The deal will see the new entity offer sports such as football’s UEFA Champions League, the UK Premier League, Premiership Rugby, the Olympic Games, tennis grand slams and cycling’s Tour de France and Giro d’Italia.
BT will receive an initial £93m from Warner Bros Discovery and up to £540m in an earn-out from the joint venture.
The company confirmed the deal as it reported a 9% rise in profit before tax to £2bn for the year ending 31 March and the reintroduction of its dividend.
It is proposing a final payout of 5.39p per share, bringing the full year total to 7.70p per share.
BT has also agreed a new longer-term reciprocal channel supply deal with Sky beyond 2030.
Revenue came in at £20.9bn, down 2%, reflecting revenue decline in Enterprise and Global offset by growth in Openreach, with Consumer flat for the year and returning to growth in Q4.
BT said it has achieved gross annualised cost savings of£1.5bn and increased the target to £2.5bn by the end of FY25.
Philip Jansen, chief executive, said “BT Group has again delivered a strong operational performance thanks to the efforts of our colleagues across the business.
Openreach continues to build like fury, having now passed 7.2m premises with 1.8m connections; a strong and growing early take-up rate of 25%. Meanwhile, our 5G network now covers more than 50% of the UK population.
“While the economic outlook remains challenging, we’re continuing to invest for the future and I am confident that BT Group is on the right track.
“As a result, we are today reconfirming our FY23 outlook for revenue growth, EBITDA of at least £7.9bn and also the reinstatement of our full year FY22 dividend, as promised, at 7.7 pence per share.”
John Moore, senior investment manager at Brewin Dolphin, said: “BT has been through a highly challenging period, but today’s results tentatively suggest there are signs of more encouraging times ahead for shareholders.
“The joint venture with Warner Bros Discovery is a potentially exciting development in a highly competitive market and continues to differentiate BT’s entertainment offering.
“Meanwhile, Openreach’s strong performance and the reinstatement of the dividend, despite the expected dip in revenues, are also positives.
“Overall, there is room for optimism, but BT’s capex commitments will likely remain a headwind in the months ahead.”
Russ Mould, investment director at AJ Bell, said: “Brave experiment or overly ambitious folly? BT’s participation in the sports rights battle has moved to a new phase as it completes its joint venture with Warner Bros. Discovery.
“BT entered the fray in 2012 by securing rights to Premier League matches and really made a splash a year later by capturing Champions League and Europa League games from under the nose of Sky.
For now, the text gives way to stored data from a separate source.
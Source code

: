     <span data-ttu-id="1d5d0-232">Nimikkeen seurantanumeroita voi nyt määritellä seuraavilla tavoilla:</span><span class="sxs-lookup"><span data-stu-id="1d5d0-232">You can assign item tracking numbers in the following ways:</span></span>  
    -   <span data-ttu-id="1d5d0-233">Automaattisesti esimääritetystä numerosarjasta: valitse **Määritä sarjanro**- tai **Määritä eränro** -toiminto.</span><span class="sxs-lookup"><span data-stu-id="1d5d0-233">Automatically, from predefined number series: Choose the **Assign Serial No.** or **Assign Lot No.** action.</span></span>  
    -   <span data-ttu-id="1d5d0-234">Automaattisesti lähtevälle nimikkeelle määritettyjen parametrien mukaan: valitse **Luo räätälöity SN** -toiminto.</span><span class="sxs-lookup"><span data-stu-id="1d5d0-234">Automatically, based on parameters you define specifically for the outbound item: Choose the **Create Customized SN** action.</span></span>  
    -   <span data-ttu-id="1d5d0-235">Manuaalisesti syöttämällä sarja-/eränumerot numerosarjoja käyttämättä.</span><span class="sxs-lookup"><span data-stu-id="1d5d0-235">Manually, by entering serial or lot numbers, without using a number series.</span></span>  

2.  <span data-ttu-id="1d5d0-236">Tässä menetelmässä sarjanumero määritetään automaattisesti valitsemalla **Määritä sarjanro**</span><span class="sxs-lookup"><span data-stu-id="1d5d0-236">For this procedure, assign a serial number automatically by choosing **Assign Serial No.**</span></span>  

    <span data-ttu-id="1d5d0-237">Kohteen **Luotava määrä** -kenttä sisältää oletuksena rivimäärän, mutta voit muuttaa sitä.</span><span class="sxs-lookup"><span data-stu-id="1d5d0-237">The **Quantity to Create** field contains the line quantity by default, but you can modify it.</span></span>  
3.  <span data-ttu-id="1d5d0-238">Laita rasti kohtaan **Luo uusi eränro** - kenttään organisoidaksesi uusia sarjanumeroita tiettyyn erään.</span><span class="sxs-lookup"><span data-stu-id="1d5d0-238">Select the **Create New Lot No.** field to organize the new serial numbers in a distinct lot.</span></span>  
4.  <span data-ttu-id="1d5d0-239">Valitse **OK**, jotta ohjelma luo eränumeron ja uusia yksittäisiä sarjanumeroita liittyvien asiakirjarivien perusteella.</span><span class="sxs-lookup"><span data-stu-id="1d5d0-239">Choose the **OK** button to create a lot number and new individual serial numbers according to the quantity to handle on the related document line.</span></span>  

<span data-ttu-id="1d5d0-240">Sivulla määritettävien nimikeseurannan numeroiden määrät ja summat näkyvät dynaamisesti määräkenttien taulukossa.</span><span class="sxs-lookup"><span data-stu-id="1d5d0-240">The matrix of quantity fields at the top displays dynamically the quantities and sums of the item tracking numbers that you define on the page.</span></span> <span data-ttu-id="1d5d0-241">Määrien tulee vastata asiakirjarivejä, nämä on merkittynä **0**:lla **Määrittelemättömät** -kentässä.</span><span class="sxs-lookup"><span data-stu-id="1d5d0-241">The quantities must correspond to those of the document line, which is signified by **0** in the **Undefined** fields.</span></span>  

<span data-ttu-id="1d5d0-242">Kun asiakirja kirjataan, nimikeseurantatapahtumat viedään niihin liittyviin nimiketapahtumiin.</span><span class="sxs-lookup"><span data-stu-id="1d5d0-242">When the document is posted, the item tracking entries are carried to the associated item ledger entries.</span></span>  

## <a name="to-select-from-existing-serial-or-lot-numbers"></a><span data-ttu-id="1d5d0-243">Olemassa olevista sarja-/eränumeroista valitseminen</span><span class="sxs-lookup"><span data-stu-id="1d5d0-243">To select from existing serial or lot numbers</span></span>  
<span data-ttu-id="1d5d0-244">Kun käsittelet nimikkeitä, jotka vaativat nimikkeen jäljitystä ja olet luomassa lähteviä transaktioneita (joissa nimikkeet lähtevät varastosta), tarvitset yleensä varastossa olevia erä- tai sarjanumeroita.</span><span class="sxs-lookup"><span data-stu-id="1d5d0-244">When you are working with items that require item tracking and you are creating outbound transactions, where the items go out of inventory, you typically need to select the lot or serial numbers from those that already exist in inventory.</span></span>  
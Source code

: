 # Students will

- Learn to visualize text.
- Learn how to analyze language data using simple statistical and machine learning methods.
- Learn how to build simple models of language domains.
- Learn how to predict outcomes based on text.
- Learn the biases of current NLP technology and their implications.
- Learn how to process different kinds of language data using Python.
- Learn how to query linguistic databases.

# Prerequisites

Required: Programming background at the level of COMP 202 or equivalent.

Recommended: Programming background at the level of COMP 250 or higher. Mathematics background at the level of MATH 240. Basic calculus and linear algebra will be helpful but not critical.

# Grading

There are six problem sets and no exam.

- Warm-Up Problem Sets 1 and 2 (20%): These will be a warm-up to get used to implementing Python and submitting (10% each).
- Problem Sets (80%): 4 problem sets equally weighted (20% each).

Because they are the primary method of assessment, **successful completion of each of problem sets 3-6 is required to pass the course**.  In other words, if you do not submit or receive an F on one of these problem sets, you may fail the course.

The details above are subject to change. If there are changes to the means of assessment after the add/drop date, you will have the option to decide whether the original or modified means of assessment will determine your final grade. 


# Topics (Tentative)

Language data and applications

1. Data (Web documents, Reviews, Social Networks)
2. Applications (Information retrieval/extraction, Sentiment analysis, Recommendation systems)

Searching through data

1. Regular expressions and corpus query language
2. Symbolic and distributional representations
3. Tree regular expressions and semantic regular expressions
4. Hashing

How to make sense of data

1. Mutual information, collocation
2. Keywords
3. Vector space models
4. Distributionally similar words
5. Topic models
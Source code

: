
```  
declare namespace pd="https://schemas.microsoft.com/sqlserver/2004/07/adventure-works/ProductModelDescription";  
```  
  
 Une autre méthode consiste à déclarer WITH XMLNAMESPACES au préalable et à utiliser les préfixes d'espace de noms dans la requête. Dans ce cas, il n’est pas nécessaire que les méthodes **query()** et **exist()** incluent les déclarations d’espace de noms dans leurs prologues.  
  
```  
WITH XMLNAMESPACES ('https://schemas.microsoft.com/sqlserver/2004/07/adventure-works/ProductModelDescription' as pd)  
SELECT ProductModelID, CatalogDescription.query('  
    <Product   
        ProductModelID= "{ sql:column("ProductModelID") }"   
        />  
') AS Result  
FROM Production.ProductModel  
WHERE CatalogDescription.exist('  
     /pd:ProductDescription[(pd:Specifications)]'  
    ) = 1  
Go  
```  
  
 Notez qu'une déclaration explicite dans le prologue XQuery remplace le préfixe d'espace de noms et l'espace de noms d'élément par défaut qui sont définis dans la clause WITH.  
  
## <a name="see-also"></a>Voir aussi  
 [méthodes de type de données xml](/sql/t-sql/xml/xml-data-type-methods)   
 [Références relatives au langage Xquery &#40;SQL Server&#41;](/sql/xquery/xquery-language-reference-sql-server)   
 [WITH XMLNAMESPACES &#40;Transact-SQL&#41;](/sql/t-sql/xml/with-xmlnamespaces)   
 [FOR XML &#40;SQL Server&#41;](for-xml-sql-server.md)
“The promise of top-level sports action was seen as a way of securing subscribers for its wider TV and broadband services.
“While this strategy may have enjoyed some success it involved hefty costs for a company which already had plenty of other demands on its cash flow and balance sheet, including upgrading infrastructure and paying out dividends.
“BT still has plenty of issues to deal with, not least the complex and costly investment in broadband infrastructure and a big pension deficit, but at least it seems to be laying the platform to address these challenges.”